Carefully review Assessing Risk in Research [PDF] for an understanding of how to assess potential topics for risk and how to mitigate risk.
When selecting a doctoral capstone topic, avoid topics involving significant participant risk, including those that might be considered highly sensitive or involve highly vulnerable populations. Certain topics are also prohibited at Capella.
Sensitive Doctoral Capstone Topics to Avoid
Sensitive topics include those that are more likely to lead to participant distress or result in participant risks, such as social stigma, risk to employability, or legal consequences. The following research topics may be considered sensitive:
Sexual behavior or practices.
Illegal activities or ethically questionable behaviors.
Racism, ageism, classism, discrimination, or sexism.
Experiences of grief and loss, trauma, or violence.
Experiences of being part of any potentially vulnerable population.
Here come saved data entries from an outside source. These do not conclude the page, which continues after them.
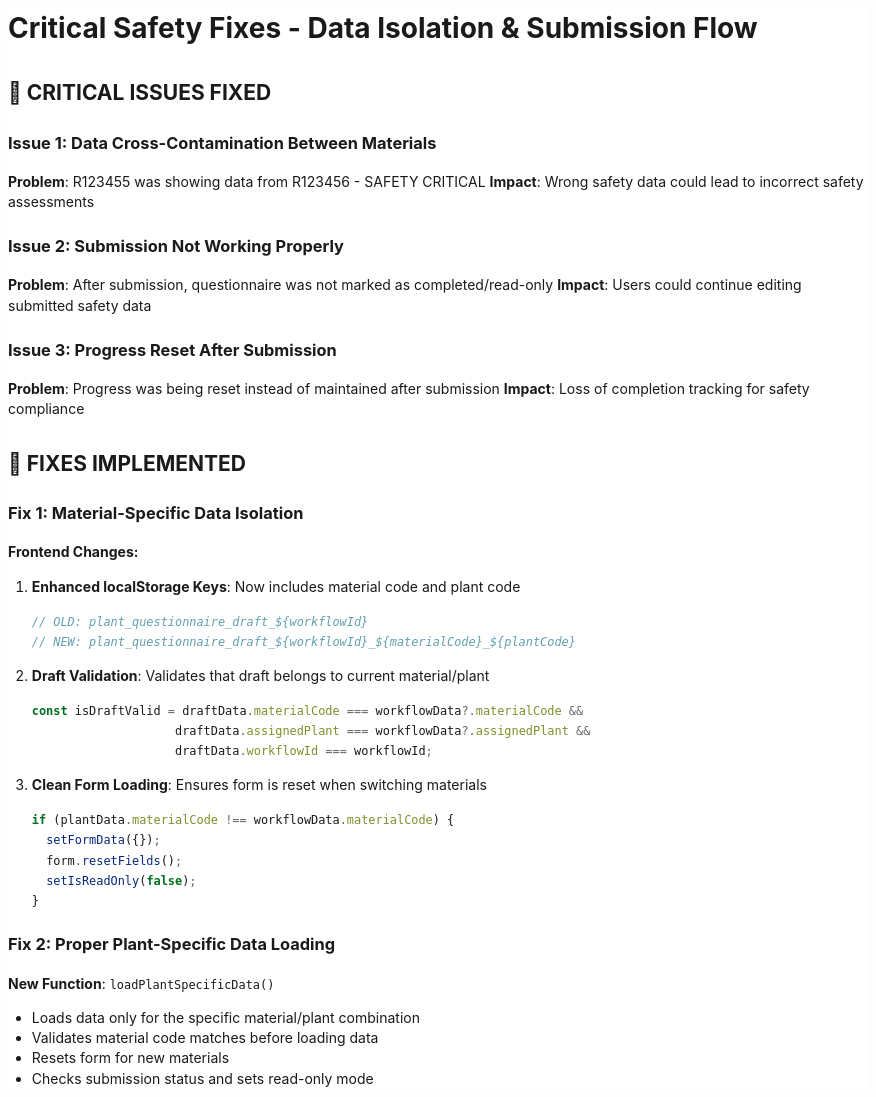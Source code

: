 # Critical Safety Fixes - Data Isolation & Submission Flow

## 🚨 CRITICAL ISSUES FIXED

### Issue 1: Data Cross-Contamination Between Materials
**Problem**: R123455 was showing data from R123456 - SAFETY CRITICAL
**Impact**: Wrong safety data could lead to incorrect safety assessments

### Issue 2: Submission Not Working Properly  
**Problem**: After submission, questionnaire was not marked as completed/read-only
**Impact**: Users could continue editing submitted safety data

### Issue 3: Progress Reset After Submission
**Problem**: Progress was being reset instead of maintained after submission
**Impact**: Loss of completion tracking for safety compliance

## 🔧 FIXES IMPLEMENTED

### Fix 1: Material-Specific Data Isolation

**Frontend Changes:**
1. **Enhanced localStorage Keys**: Now includes material code and plant code
   ```javascript
   // OLD: plant_questionnaire_draft_${workflowId}
   // NEW: plant_questionnaire_draft_${workflowId}_${materialCode}_${plantCode}
   ```

2. **Draft Validation**: Validates that draft belongs to current material/plant
   ```javascript
   const isDraftValid = draftData.materialCode === workflowData?.materialCode && 
                       draftData.assignedPlant === workflowData?.assignedPlant &&
                       draftData.workflowId === workflowId;
   ```

3. **Clean Form Loading**: Ensures form is reset when switching materials
   ```javascript
   if (plantData.materialCode !== workflowData.materialCode) {
     setFormData({});
     form.resetFields();
     setIsReadOnly(false);
   }
   ```

### Fix 2: Proper Plant-Specific Data Loading

**New Function**: `loadPlantSpecificData()`
- Loads data only for the specific material/plant combination
- Validates material code matches before loading data
- Resets form for new materials
- Checks submission status and sets read-only mode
Job performance or competency.
Research conducted in international settings; such studies may be subject to international regulations.
Prohibited Topics
Capella prohibits several of the following kinds of research:
Research that requires U.S. Food and Drug Administration (FDA) oversight and approval. Such research typically involves drugs and devices and is generally clinical in nature. Research testing the efficacy of treatment strategies may involve FDA oversight.
Research on fetuses or neonates or medical research involving pregnant women. Social and behavioral research targeting pregnant women may be permitted.
Greater than minimal risk involving children or minors, except when such research presents a significant likelihood of direct benefit to the children involved. Such research must not only contribute meaningfully to the literature in the field but also be of benefit to the participants immediately involved.
Research on animals because such research requires review and oversight by the Institutional Animal Care and Use Committee rather than an IRB.
To learn more about topic selection, visit the campus resources here: Topic Selection.
Scholarly and Scientific Merit in a Doctoral Capstone
Your doctoral capstone is a culmination of your ability to apply the skills of an independent researcher and demonstrate your development as a scholar-practitioner. Completion of your doctoral capstone is also a demonstration of subject and methodological expertise and serves as public confirmation that you possess the ability to understand the literature in your field, engage in critical analysis, communicate effectively, and complete a scholarly project by following through on tasks and meeting deadlines. Therefore, doctoral learners must undertake doctoral capstones that demonstrate adequate scholarly or scientific rigor. Schools will review your work to ensure scholarly or scientific merit. This commonly involves a highly iterative process in which you’ll work to incorporate feedback, in order to enhance the quality and integrity of your work. This iterative review process enhances the academic integrity of your doctoral capstone and increases the likelihood that you will achieve meaningful results.
Capella’s doctoral learners participate in scholarly or scientific merit review as part of their school approval process.